- Film poster of the documentary
- Directed by: Manoel de Oliveira
- Written by: Manoel de Oliveira
- Produced by: Manoel de Oliveira
- Starring: António Cruz
- Cinematography: Manoel de Oliveira
- Edited by: Manoel de Oliveira
- Music by: Luís Rodrigues
- Release date: 1956;
- Running time: 26 min
- Country: Portugal

= The Artist and the City =

The Artist and the City (Portuguese: O Pintor e a Cidade) is a 1956 short Portuguese documentary film directed by Manoel de Oliveira.

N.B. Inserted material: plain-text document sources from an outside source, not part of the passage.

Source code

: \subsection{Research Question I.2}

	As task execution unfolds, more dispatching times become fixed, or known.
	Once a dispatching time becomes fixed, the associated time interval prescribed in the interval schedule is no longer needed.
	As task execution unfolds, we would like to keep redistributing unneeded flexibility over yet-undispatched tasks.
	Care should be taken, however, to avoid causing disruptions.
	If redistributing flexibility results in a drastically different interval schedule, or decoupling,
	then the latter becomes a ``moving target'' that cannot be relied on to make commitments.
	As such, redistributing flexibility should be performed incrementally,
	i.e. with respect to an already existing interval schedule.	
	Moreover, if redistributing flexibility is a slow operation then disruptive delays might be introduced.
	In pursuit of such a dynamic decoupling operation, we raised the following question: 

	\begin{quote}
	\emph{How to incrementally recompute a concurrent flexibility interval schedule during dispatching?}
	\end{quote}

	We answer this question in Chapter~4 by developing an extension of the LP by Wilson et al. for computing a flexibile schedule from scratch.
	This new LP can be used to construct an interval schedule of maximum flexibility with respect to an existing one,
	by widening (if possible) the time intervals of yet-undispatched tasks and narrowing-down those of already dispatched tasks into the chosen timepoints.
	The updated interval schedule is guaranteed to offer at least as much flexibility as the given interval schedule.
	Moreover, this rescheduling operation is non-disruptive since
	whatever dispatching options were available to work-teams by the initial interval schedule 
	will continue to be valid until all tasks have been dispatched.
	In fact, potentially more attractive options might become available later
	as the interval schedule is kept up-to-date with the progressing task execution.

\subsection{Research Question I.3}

The film shows a series of watercolor paintings by Portuguese artist António Cruz of what he sees while walking through different parts of the city of Porto. It was the first color film directed by Oliveira. Oliveira considers it forms a trilogy about the Douro and Porto, with Douro, Faina Fluvial and Aniki-Bóbó

==Legacy==
In 2021, Porto-based electronic band Sensible Soccers "fulfilled their long-held wish" to create an original soundtrack for de Oliveira's 1931 silent film "Douro, Faina Fluvial", which coincided with the 90th anniversary of its release that year. Along with his 1956 film The Artist and the City, the band initiated a project in which they created music to accompany the two films in tandem, which resulted in the LP Manoel. In September 2021, the band premiered the music live alongside a screening of the two films at the Casa do Cinema at the Serralves Museum in Porto.